**PROBLEM**
Once the line with "users using the details provided." is found in the entries below, repeat it and each following line exactly, up to and including the line with "the user from.". Add no other lines.

Plain-text document sources
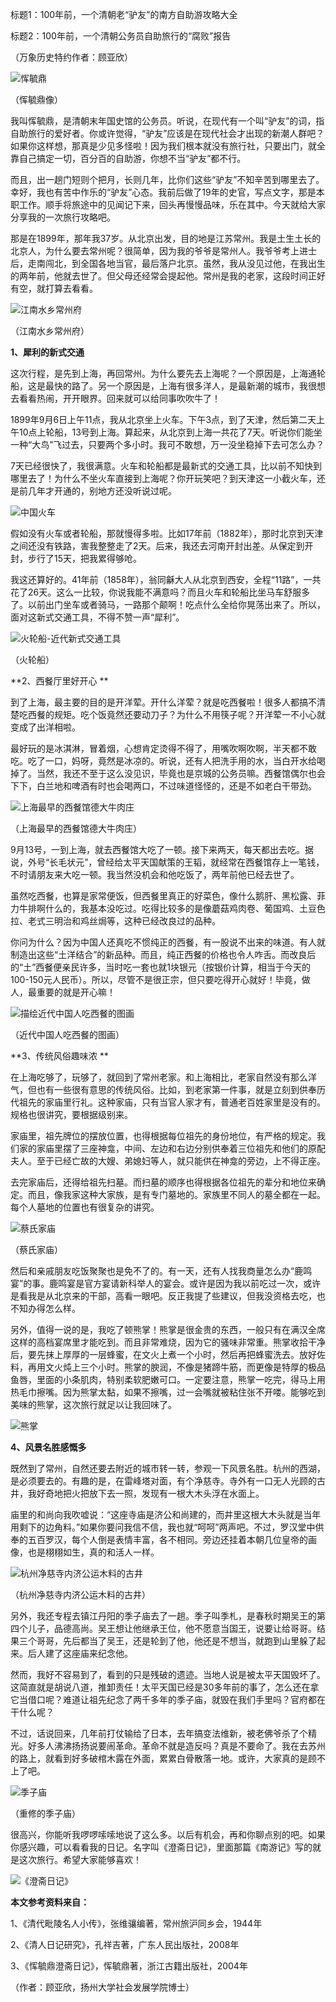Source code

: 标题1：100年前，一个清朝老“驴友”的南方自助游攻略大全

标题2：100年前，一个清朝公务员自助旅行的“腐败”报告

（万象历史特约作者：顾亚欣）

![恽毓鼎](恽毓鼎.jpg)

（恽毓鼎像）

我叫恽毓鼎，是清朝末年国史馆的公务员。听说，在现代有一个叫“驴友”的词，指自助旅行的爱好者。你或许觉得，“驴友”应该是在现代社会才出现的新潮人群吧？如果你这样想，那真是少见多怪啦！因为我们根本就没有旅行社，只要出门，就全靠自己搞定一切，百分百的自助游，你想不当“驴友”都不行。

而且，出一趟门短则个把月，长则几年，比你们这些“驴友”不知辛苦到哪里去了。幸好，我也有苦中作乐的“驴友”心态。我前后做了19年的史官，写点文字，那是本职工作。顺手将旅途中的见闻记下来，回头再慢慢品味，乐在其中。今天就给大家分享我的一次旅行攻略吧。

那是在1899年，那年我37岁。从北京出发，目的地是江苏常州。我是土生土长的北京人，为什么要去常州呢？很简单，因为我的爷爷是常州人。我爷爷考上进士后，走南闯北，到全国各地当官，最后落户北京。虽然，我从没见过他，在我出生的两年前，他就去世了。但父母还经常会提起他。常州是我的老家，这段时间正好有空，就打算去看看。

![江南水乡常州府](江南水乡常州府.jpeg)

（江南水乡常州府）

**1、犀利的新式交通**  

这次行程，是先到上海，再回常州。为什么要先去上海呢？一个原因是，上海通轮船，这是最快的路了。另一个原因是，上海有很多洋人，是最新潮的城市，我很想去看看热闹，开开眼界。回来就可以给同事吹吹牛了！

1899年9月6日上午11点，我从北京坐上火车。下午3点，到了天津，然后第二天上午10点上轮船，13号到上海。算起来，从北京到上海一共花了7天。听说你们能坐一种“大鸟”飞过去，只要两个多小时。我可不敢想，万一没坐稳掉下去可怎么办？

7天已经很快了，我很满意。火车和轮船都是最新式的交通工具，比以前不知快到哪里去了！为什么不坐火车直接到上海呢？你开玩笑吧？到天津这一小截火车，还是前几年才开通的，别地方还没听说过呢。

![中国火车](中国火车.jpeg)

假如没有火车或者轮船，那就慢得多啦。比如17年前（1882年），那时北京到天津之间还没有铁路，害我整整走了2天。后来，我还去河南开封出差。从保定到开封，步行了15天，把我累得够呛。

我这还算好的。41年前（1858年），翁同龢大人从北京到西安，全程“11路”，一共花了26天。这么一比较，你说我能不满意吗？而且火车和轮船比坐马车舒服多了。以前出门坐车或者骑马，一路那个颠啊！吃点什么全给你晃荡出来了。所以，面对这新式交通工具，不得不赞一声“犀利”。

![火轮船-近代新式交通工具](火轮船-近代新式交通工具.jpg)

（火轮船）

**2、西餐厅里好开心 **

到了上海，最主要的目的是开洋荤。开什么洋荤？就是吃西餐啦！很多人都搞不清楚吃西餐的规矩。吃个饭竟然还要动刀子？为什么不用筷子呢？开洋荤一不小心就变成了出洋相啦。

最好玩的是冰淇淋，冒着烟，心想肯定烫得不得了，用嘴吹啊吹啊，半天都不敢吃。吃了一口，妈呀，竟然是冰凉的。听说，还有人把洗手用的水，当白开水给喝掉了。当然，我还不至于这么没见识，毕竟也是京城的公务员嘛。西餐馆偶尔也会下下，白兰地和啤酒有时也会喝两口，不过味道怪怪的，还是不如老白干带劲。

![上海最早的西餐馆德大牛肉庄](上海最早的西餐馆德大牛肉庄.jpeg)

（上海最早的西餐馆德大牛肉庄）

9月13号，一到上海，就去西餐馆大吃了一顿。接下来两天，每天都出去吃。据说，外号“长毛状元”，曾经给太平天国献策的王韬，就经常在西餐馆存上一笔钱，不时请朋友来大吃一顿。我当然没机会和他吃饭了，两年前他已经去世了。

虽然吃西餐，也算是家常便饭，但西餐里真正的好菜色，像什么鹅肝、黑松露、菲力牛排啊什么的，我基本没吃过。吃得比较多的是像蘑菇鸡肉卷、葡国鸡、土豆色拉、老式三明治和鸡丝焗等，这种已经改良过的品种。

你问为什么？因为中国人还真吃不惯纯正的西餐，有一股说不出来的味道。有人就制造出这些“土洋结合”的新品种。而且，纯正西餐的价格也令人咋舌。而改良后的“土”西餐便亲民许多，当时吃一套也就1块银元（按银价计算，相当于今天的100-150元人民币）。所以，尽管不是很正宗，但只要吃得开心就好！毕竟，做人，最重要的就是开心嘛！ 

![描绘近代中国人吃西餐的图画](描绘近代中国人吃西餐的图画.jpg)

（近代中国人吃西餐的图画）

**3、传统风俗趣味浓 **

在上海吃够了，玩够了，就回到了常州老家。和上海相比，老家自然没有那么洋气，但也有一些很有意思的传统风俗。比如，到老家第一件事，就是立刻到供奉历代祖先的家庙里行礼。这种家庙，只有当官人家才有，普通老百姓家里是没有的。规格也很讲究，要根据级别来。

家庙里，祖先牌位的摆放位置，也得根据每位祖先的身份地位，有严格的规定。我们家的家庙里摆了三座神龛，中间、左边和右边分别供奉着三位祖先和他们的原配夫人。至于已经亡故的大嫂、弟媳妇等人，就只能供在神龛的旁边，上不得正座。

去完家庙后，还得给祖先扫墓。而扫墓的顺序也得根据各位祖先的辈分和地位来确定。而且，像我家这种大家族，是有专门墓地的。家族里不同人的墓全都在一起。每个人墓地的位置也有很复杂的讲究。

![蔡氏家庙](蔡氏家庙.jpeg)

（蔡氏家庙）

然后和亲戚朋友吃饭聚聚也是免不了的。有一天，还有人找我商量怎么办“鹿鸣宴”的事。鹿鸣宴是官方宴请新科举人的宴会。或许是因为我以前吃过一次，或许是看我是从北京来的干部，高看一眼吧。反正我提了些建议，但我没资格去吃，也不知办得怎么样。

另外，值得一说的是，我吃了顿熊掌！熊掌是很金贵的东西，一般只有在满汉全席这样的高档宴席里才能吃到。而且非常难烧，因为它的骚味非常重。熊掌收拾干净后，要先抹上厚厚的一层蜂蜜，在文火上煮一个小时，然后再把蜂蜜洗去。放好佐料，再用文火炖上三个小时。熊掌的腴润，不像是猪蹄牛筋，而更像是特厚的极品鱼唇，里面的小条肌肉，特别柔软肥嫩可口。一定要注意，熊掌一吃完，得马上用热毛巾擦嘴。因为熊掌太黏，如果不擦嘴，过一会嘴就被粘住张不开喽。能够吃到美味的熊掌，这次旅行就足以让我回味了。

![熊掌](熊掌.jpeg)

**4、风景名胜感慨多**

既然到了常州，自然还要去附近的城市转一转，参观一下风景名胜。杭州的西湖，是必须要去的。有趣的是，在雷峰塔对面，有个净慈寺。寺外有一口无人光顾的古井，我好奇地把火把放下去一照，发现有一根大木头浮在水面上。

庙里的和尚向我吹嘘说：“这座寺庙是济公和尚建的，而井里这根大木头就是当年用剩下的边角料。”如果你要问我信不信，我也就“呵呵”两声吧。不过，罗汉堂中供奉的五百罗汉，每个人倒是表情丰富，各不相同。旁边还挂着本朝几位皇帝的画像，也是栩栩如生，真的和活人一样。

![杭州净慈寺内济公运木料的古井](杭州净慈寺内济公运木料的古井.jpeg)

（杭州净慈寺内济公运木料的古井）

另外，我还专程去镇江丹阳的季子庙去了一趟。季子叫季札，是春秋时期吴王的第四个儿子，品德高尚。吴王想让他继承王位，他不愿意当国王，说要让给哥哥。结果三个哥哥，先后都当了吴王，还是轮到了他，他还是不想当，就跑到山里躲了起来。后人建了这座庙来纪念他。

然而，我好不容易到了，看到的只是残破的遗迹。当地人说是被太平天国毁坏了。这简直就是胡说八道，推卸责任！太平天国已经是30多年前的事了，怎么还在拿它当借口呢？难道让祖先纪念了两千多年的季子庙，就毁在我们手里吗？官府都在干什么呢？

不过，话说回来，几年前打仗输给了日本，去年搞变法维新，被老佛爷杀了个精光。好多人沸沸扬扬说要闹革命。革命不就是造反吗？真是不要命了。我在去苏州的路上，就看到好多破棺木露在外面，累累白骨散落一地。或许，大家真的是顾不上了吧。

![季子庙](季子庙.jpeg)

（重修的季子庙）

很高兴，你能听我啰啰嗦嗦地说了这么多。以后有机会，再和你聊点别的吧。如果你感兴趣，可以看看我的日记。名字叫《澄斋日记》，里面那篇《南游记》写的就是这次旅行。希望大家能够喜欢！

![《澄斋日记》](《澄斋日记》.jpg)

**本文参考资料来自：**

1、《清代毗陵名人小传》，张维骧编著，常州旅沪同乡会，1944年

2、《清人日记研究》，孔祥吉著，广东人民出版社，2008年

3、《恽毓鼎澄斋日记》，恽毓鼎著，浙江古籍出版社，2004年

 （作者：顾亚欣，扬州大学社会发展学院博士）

---

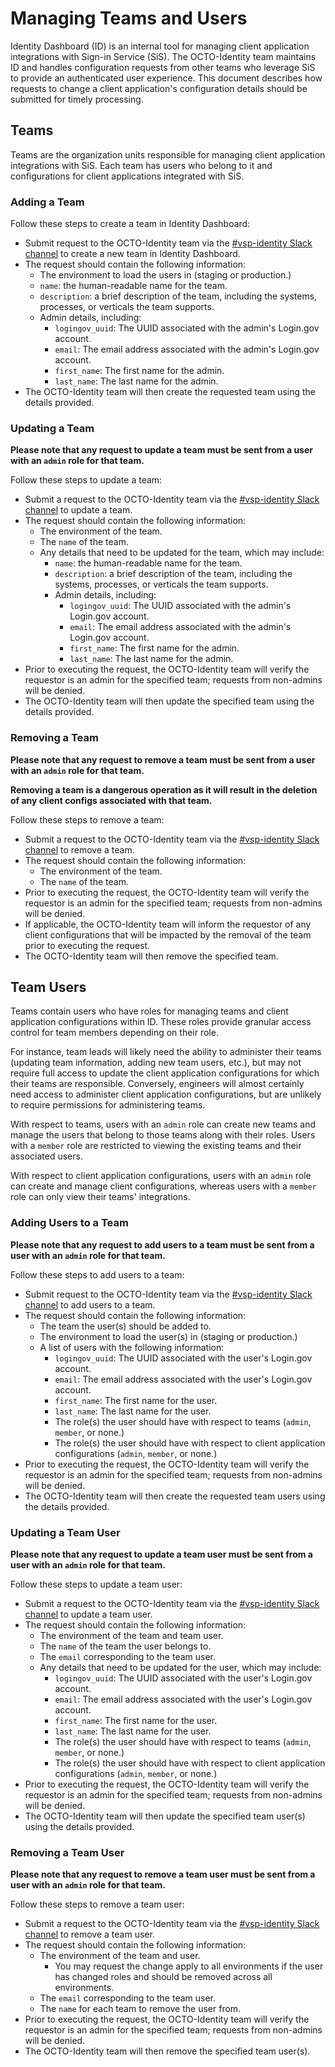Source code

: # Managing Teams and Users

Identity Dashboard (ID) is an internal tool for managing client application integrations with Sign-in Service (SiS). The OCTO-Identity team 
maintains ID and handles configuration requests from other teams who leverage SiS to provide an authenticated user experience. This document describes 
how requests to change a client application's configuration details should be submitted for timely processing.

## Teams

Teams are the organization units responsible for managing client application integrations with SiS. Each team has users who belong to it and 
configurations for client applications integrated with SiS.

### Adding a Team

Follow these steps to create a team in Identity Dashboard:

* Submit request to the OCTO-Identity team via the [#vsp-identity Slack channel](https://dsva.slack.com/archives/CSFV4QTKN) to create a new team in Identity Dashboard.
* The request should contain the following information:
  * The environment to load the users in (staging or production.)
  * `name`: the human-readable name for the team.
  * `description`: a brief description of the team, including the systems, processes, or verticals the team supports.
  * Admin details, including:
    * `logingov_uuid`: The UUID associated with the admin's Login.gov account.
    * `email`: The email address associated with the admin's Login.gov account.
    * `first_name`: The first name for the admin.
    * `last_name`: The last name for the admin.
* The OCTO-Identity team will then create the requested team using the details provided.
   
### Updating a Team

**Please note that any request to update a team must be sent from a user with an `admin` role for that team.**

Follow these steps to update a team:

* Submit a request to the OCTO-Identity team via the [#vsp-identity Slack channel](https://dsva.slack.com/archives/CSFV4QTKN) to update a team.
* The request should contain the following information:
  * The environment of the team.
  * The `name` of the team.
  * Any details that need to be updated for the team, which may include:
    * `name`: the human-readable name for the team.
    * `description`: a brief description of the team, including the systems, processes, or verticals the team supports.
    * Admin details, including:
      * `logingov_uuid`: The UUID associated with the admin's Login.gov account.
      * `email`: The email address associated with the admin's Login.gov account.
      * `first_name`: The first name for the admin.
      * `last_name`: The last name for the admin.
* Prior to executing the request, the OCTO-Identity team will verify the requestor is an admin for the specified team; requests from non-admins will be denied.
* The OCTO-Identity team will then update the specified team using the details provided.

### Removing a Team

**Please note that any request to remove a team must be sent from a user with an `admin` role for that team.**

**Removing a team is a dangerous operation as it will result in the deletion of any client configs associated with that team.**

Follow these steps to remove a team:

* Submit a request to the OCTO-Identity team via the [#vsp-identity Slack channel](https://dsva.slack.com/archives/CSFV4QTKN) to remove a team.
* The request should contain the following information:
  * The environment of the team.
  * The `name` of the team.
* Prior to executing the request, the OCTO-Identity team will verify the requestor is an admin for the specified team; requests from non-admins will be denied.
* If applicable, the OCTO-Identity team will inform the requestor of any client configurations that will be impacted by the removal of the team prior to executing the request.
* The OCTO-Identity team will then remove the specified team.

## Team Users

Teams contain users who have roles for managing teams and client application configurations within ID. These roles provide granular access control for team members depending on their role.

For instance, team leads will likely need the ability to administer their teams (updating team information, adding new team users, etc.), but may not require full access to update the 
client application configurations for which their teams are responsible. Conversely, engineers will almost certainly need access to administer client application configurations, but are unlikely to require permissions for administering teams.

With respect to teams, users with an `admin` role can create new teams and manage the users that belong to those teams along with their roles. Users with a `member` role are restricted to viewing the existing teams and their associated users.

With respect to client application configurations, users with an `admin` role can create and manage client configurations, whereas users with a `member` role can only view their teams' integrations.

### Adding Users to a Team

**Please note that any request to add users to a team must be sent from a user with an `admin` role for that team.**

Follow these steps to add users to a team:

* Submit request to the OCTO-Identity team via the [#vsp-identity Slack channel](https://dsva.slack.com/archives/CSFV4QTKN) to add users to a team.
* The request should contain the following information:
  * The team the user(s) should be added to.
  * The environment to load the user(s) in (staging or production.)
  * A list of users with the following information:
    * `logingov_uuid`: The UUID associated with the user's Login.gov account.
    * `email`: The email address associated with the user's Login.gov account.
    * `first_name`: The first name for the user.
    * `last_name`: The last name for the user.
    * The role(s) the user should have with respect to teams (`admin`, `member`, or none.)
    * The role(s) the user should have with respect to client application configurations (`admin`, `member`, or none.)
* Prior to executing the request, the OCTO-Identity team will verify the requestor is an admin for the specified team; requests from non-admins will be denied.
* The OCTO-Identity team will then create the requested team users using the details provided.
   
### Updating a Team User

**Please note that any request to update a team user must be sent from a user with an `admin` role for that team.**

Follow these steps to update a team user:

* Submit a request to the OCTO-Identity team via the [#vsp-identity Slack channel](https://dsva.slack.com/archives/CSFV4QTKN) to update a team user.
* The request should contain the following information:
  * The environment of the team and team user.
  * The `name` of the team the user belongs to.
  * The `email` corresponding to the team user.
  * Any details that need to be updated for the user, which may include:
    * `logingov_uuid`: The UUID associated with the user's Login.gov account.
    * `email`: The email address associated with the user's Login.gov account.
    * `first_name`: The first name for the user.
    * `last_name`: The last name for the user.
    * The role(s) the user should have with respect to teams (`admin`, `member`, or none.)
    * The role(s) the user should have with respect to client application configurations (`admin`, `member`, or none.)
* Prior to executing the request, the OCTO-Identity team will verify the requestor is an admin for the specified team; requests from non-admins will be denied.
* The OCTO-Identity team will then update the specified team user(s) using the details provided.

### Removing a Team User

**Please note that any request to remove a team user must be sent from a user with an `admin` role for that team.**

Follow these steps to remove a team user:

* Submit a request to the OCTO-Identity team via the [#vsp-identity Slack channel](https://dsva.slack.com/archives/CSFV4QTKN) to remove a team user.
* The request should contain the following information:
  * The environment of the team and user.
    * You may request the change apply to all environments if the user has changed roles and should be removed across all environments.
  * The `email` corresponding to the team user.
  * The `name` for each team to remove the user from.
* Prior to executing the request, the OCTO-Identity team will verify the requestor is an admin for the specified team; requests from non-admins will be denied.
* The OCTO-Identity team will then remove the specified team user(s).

--

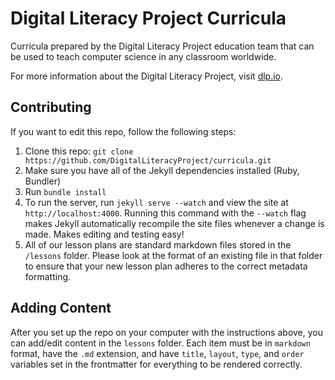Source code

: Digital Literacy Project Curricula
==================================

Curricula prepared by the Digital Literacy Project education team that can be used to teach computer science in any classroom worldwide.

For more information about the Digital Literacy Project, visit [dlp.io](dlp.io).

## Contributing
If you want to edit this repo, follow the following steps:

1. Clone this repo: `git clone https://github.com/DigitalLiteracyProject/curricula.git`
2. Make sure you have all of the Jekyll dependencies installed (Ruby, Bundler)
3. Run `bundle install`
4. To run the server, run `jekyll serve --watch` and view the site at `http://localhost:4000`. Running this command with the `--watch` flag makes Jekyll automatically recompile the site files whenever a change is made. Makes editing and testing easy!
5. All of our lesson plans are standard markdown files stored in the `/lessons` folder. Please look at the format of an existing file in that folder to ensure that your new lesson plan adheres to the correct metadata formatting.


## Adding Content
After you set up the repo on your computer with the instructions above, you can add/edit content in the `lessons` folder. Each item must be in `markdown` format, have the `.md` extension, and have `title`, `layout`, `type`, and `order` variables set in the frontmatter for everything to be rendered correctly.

**ANSWER**
* The OCTO-Identity team will then create the requested team users using the details provided.
   
### Updating a Team User

**Please note that any request to update a team user must be sent from a user with an `admin` role for that team.**

Follow these steps to update a team user:

* Submit a request to the OCTO-Identity team via the [#vsp-identity Slack channel](https://dsva.slack.com/archives/CSFV4QTKN) to update a team user.
* The request should contain the following information:
  * The environment of the team and team user.
  * The `name` of the team the user belongs to.
  * The `email` corresponding to the team user.
  * Any details that need to be updated for the user, which may include:
    * `logingov_uuid`: The UUID associated with the user's Login.gov account.
    * `email`: The email address associated with the user's Login.gov account.
    * `first_name`: The first name for the user.
    * `last_name`: The last name for the user.
    * The role(s) the user should have with respect to teams (`admin`, `member`, or none.)
    * The role(s) the user should have with respect to client application configurations (`admin`, `member`, or none.)
* Prior to executing the request, the OCTO-Identity team will verify the requestor is an admin for the specified team; requests from non-admins will be denied.
* The OCTO-Identity team will then update the specified team user(s) using the details provided.

### Removing a Team User

**Please note that any request to remove a team user must be sent from a user with an `admin` role for that team.**

Follow these steps to remove a team user:

* Submit a request to the OCTO-Identity team via the [#vsp-identity Slack channel](https://dsva.slack.com/archives/CSFV4QTKN) to remove a team user.
* The request should contain the following information:
  * The environment of the team and user.
    * You may request the change apply to all environments if the user has changed roles and should be removed across all environments.
  * The `email` corresponding to the team user.
  * The `name` for each team to remove the user from.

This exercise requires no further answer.